## EXERCISE BRIEF
Review the material and extract every line in which the word "section" occurs.

## RECORDS FOR THIS EXERCISE
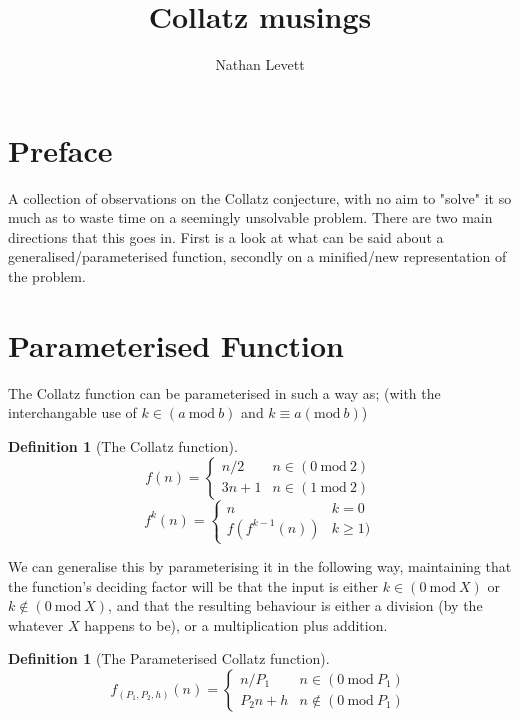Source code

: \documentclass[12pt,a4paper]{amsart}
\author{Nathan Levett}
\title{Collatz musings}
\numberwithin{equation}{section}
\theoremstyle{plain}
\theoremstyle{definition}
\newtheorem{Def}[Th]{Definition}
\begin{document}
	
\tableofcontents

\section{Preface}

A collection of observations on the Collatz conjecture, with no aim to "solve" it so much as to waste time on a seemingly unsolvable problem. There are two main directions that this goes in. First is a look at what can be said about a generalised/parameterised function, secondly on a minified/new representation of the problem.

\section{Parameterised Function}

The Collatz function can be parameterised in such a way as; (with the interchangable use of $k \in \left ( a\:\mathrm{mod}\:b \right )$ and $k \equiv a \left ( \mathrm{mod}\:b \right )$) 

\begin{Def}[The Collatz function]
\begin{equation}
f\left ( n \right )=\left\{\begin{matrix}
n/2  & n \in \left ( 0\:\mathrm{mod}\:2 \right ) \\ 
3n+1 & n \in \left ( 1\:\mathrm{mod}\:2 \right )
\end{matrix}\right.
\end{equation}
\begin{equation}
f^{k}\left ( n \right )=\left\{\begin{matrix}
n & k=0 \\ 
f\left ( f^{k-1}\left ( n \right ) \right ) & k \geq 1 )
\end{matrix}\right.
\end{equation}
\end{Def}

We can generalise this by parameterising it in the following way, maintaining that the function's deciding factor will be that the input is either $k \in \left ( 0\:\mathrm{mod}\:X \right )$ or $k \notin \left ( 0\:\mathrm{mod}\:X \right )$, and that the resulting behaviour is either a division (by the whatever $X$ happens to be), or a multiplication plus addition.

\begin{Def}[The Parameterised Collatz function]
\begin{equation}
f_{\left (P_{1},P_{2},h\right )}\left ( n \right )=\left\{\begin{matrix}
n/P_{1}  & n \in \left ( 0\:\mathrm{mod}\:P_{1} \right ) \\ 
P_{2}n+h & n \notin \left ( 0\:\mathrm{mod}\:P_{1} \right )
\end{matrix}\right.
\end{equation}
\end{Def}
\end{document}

## WRITTEN ANSWER
\numberwithin{equation}{section}
\section{Preface}
\section{Parameterised Function}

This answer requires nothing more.